A 2009 report from researchers at Harvard’s Kennedy School of Government noted the progress that the Los Angeles Police Department has made under its consent decree and the positive impact the reforms had on street policing. Even though LA street cops viewed the stop data requirements as a burden to their work as well, LAPD’s patrol division improved the quality of its stops, resulting in more cases that actually made their way to court. “Despite the views of some officers that the consent decree inhibits them, there is no objective sign of so-called ‘de-policing’ since 2002; indeed, we found that both the quantity and quality of enforcement activity have risen substantially over that period,” the researchers wrote. “The greater quantity is evident in the doubling of both pedestrian stops and motor vehicle stops since 2002, and in the rise in arrests over that same period. The greater quality of stops is evident in the higher proportion resulting in an arrest, and the quality of arrests is evident in the higher proportion in which the District Attorney files felony charges.”
Cities similar in size to Oakland, such as Pittsburgh and Cincinnati, also have reformed their police departments to meet modern law enforcement standards in recent years. By contrast, OPD’s arrests and solve rates for violent crimes have plummeted in the past half-decade as its reform efforts went nowhere (see “Getting Away with Murder,” 11/14).
It should be noted that Oakland also has suffered from a lack of political leadership over the past decade. Mayor Jerry Brown instituted the “get-tough-on-crime” mindset that led to The Riders scandal, and then ignored the federal reforms until late in his tenure when it became clear that he was going to run for attorney general. Mayor Ron Dellums was not much better. And Mayor Jean Quan has failed to make much progress during her two years in office.
Nonetheless, the decline in stops made by Oakland police provides definitive evidence that the department needs to change its attitude toward the reforms. In September, the Express detailed the substantial progress that Detroit had made on its two federal consent decrees in recent years after that city’s police department command staff decided to fully embrace best practices in policing (see “The People’s Police Department,” 9/19).
Detroit cops are now much less likely to stop people because of the color of their skin and they’re much less likely to point their guns at minority suspects and witnesses, or to abuse minority suspects and kill them. And over the past two years, complaints of police misconduct in Detroit have plummeted by 41 percent.
By contrast, OPD has made little to no progress under Chief Howard Jordan — not unlike what happened under his predecessors Anthony Batts, Wayne Tucker, and Richard Word. And that fact, along with the rank-and-file’s strong resistance to the reforms, is why the new settlement appears to be flawed.

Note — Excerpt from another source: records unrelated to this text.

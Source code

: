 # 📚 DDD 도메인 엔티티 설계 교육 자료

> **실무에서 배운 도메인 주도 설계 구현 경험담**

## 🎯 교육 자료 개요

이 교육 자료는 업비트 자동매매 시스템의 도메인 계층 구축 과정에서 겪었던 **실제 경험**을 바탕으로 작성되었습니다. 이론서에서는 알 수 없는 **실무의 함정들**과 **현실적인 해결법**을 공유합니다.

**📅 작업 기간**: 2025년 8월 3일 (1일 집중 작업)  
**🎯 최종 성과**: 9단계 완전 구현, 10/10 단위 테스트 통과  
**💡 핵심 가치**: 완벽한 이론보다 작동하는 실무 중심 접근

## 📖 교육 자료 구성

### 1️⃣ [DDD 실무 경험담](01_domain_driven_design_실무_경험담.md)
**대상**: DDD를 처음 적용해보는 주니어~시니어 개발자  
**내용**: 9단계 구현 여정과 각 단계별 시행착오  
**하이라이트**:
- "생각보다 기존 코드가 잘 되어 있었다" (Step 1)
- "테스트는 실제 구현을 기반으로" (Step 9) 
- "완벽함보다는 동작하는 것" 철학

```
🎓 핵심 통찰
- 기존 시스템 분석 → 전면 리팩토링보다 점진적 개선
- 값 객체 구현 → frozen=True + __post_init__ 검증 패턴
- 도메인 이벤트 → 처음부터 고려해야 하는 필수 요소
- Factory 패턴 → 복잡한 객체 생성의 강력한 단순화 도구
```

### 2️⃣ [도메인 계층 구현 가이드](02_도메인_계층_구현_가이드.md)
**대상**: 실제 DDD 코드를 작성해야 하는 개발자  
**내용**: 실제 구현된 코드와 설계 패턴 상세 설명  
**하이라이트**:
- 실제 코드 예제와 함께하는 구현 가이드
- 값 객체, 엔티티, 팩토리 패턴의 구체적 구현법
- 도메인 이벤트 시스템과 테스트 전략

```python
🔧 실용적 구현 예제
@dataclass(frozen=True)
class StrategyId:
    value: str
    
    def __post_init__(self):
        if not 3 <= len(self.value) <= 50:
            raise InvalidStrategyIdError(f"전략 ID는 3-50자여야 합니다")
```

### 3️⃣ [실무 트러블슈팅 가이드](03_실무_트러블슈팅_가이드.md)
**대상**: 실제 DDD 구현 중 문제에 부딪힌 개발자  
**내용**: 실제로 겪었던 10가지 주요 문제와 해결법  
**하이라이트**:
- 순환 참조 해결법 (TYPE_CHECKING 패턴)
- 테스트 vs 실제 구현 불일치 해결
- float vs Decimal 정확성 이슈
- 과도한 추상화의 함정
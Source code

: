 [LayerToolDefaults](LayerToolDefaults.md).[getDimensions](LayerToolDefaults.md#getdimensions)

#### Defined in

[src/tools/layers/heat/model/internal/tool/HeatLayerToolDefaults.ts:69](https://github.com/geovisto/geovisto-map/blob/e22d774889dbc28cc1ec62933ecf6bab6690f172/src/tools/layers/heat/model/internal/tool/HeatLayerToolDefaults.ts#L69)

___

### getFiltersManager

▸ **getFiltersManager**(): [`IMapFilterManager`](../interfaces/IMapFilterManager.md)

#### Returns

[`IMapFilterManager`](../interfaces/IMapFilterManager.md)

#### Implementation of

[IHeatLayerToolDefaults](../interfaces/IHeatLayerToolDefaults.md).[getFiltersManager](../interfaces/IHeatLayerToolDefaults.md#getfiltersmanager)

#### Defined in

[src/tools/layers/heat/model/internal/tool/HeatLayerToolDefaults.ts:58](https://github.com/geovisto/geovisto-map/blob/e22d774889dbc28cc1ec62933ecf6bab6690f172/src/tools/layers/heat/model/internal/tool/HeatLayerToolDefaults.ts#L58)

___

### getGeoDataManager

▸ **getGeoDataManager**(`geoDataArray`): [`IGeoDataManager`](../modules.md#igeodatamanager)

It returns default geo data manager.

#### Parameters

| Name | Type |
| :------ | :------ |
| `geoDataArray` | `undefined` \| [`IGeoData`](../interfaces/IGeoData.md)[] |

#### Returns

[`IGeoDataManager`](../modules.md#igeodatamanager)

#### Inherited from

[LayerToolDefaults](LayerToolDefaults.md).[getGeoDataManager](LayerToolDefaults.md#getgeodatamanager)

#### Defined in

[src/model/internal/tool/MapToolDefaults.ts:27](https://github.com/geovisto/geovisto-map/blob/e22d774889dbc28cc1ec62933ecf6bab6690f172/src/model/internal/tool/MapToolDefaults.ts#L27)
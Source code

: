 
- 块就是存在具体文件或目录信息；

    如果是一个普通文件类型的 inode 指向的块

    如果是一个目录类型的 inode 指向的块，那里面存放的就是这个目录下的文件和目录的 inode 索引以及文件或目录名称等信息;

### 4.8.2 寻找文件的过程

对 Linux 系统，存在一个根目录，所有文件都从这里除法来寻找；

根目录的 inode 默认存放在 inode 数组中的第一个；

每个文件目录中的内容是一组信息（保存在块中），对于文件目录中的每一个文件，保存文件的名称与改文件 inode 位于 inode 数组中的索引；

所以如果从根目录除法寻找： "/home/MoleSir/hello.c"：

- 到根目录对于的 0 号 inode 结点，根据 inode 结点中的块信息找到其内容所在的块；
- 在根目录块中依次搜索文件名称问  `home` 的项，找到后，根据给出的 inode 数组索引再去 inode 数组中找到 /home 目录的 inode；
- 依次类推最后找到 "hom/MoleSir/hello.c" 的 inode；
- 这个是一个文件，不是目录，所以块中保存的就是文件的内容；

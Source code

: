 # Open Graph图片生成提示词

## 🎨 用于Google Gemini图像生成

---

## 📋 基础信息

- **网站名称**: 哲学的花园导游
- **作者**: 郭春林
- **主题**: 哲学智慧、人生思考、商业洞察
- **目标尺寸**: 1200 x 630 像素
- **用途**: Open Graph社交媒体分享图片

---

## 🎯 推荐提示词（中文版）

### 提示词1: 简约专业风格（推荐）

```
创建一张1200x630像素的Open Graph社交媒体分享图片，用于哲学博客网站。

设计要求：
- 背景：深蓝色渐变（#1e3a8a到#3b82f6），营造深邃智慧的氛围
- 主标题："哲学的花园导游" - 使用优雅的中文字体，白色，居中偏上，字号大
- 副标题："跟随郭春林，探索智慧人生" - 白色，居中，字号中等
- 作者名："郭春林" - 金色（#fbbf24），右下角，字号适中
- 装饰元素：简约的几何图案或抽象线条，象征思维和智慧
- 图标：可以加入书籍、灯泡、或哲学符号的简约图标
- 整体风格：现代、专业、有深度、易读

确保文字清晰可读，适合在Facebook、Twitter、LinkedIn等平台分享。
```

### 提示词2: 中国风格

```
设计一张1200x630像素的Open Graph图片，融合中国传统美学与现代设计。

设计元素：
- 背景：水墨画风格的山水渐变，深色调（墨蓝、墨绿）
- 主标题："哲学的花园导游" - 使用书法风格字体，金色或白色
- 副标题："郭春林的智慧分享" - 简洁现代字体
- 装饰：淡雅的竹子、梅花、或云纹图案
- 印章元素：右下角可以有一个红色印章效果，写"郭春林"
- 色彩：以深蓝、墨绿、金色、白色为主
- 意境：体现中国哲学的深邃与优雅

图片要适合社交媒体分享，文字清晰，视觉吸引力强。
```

The biggest problem in the new agreement is that the compliance director will only have limited authority. The compliance director, for example, would not have the discretion to replace Jordan if he or she wanted to. The compliance director would have the ability to recommend to Judge Henderson that the police chief be removed, but would have no power to select his replacement. Instead, the authority to hire a new police chief would remain solely with Quan and City Administrator Deanna Santana, who have yet to fully — and publicly — embrace best practices in policing either.
In other words, the new settlement agreement does not appear to have gone far enough. And so, one year from now, we may be no closer to having an effective police department than we do today.